Requirement - For the data below, the lines that hold "tables" should be counted; only the resulting number is expected.

(Source records)

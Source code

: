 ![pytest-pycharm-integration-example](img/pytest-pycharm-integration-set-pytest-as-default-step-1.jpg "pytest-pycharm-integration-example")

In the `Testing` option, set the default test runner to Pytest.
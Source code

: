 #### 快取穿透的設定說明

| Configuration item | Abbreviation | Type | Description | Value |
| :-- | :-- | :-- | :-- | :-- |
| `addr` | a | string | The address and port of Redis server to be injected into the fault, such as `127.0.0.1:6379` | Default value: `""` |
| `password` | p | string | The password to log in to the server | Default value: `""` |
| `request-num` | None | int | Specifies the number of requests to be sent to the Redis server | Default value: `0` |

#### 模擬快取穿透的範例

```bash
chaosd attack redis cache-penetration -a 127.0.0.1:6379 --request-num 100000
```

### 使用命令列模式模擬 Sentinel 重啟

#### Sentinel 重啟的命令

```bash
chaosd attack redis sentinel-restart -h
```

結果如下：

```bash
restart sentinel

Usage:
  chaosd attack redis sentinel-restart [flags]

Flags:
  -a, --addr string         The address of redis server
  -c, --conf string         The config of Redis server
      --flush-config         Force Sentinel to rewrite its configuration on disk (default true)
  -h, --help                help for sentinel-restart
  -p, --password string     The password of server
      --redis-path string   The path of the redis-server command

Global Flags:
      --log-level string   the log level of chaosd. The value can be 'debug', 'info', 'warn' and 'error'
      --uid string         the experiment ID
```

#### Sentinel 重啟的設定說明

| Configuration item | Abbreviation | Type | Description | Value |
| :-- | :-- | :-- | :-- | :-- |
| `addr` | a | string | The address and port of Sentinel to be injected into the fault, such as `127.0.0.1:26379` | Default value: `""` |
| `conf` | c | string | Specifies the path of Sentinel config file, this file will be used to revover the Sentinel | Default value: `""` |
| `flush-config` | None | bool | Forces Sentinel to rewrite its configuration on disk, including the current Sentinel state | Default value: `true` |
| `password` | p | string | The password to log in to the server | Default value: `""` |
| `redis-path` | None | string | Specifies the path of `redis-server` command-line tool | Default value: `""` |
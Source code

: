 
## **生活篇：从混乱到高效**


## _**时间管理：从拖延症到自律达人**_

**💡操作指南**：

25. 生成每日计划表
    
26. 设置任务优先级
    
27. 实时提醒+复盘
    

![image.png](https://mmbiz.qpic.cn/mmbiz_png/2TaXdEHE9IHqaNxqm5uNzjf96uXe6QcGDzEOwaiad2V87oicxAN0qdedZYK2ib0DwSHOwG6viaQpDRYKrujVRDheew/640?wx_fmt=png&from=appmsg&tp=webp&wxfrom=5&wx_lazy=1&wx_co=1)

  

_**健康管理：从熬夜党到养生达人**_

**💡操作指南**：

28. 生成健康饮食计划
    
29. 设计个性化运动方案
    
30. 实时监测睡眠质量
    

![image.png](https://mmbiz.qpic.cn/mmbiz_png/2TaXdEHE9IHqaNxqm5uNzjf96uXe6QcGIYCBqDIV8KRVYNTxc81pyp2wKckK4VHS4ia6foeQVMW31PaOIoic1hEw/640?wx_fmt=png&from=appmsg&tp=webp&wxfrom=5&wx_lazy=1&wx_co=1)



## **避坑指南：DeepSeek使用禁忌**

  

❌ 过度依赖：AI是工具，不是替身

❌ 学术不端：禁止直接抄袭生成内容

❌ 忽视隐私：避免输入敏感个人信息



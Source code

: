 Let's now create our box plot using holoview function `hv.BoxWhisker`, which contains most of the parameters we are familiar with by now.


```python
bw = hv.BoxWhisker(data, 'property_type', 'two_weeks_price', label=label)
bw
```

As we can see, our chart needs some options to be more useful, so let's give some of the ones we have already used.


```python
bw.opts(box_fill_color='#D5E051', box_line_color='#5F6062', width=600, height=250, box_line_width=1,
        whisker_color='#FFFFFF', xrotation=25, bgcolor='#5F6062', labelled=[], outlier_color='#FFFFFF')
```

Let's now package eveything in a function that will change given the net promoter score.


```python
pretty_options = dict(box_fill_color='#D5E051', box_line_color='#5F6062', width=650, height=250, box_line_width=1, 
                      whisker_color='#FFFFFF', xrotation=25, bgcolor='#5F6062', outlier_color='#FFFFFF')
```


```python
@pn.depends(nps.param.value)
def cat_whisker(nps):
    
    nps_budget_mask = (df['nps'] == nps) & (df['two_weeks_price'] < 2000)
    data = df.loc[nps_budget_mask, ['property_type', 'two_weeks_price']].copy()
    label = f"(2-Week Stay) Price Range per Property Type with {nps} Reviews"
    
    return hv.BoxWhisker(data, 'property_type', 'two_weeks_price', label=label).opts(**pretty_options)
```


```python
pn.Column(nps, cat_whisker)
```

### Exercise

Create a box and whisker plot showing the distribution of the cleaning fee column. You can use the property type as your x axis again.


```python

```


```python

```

(End Source records)
(Source records)

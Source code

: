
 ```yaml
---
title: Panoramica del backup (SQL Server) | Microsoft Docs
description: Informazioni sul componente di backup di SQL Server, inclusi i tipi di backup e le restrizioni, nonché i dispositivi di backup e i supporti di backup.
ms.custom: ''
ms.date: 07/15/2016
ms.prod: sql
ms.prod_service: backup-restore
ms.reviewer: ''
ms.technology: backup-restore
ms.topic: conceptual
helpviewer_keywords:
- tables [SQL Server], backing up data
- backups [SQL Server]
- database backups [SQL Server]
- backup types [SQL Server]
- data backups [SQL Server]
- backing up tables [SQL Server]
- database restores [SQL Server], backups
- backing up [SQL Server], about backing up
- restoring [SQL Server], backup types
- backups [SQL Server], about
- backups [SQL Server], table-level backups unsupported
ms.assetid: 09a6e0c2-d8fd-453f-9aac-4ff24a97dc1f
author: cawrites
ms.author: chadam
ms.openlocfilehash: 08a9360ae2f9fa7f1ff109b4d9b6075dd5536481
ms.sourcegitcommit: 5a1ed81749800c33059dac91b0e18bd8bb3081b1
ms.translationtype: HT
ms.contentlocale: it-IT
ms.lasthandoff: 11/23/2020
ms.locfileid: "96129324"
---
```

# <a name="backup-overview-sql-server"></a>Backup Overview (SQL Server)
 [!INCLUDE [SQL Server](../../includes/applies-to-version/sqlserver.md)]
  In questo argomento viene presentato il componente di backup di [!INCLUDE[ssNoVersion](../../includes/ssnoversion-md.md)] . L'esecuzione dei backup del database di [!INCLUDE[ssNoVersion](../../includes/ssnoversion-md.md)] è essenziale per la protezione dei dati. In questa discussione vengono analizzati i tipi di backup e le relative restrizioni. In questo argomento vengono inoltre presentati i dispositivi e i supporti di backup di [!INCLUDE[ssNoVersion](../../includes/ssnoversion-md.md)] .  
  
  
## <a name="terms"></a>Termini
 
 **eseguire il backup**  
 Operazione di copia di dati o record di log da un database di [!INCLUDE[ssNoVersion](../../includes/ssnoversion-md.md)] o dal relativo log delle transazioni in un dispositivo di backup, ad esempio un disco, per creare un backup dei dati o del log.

(End Source records)
(Source records)

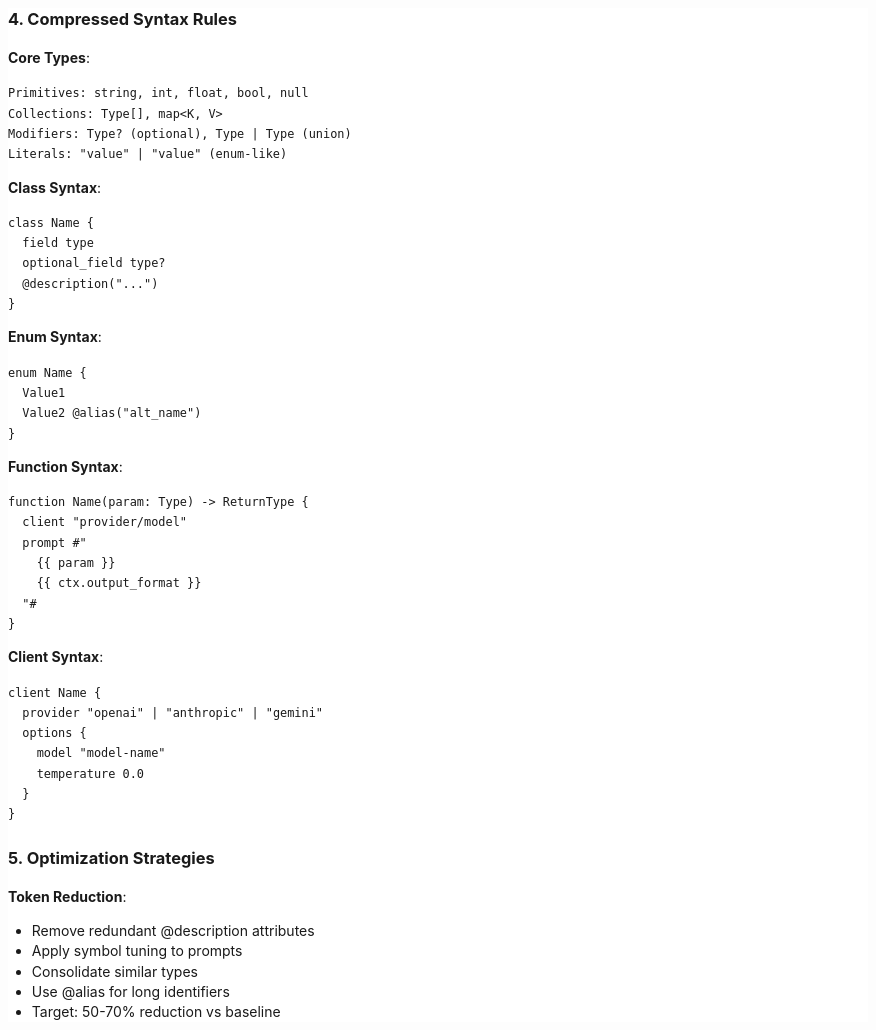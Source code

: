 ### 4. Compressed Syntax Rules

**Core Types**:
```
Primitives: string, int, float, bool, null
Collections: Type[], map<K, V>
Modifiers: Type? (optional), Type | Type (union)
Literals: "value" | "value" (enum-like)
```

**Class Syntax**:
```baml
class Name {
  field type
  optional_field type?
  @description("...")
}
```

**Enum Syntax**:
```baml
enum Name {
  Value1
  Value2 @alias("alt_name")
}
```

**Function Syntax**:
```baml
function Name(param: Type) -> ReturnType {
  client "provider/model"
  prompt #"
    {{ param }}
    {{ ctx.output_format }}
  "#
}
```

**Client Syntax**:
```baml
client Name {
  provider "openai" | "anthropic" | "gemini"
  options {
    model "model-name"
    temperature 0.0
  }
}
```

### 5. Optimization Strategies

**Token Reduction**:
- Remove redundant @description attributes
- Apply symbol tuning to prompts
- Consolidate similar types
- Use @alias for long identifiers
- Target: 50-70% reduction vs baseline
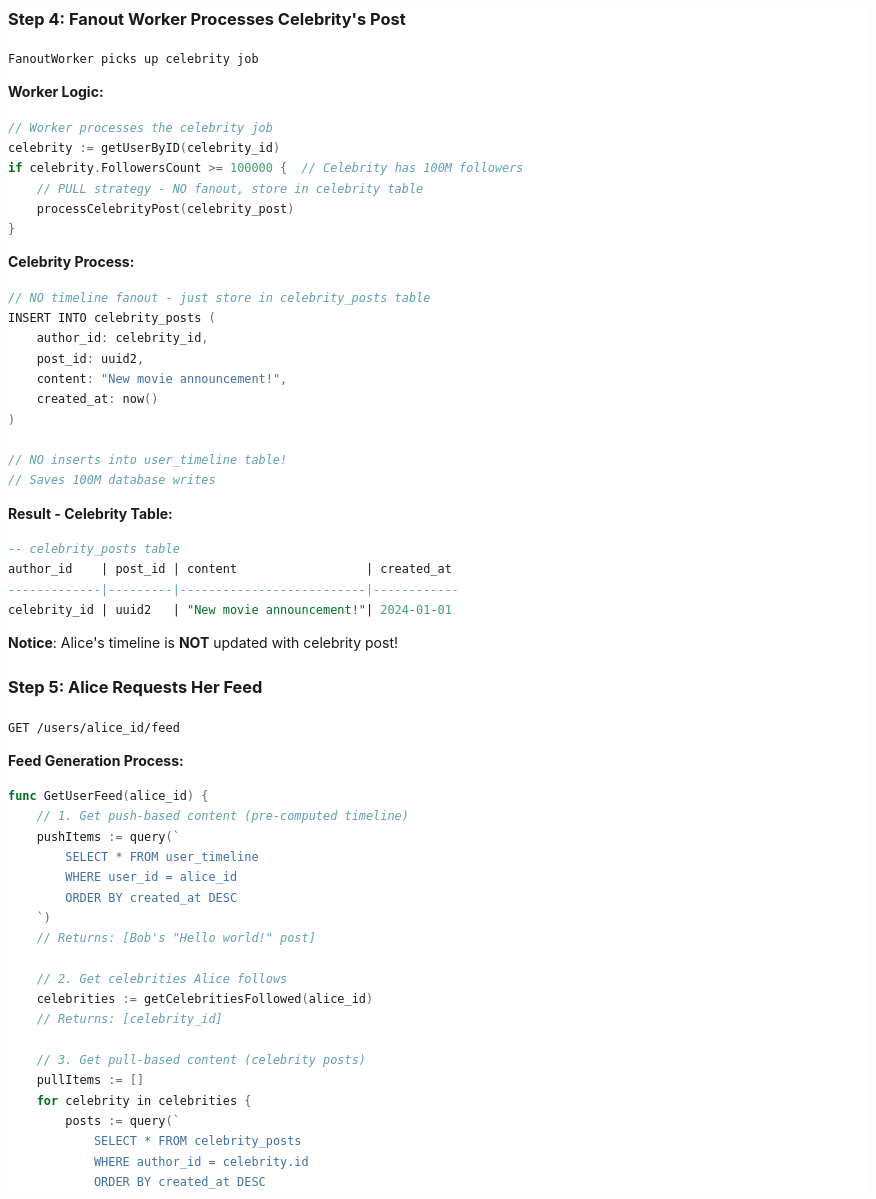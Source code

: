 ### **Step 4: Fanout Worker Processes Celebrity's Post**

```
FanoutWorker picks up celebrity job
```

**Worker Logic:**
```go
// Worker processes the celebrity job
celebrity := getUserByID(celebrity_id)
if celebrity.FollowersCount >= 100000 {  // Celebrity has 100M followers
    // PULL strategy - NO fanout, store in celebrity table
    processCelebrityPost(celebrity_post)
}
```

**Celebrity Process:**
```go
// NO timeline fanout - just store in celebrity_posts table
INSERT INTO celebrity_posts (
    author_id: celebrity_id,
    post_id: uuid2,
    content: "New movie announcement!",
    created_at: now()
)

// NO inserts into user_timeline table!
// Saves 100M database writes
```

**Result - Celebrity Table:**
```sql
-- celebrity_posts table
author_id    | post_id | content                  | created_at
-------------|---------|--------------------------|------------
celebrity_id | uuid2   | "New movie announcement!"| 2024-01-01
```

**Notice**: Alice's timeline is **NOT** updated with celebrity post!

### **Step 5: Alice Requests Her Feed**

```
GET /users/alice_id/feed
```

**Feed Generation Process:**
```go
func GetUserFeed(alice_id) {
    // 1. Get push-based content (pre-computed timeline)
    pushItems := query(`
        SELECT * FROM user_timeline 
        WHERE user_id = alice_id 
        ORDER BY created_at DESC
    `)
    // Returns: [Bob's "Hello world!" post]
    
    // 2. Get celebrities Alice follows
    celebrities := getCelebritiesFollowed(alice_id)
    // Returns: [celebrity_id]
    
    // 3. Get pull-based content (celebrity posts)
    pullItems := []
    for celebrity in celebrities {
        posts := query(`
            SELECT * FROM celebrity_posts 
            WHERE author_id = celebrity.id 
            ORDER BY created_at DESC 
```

(End Source records)

Response - 2